[Exercise aim]
Verbatim repeat, images excluded. Give each entry again as written.
(Material provided)
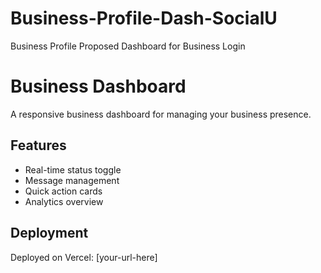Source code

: # Business-Profile-Dash-SocialU
Business Profile Proposed Dashboard for Business Login

# Business Dashboard

A responsive business dashboard for managing your business presence.

## Features
- Real-time status toggle
- Message management
- Quick action cards
- Analytics overview

## Deployment
Deployed on Vercel: [your-url-here]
(End Material provided)
[Problem solution]
Source code

: # Business-Profile-Dash-SocialU
Business Profile Proposed Dashboard for Business Login

# Business Dashboard

A responsive business dashboard for managing your business presence.

## Features
- Real-time status toggle
- Message management
- Quick action cards
- Analytics overview

## Deployment
Deployed on Vercel: [your-url-here]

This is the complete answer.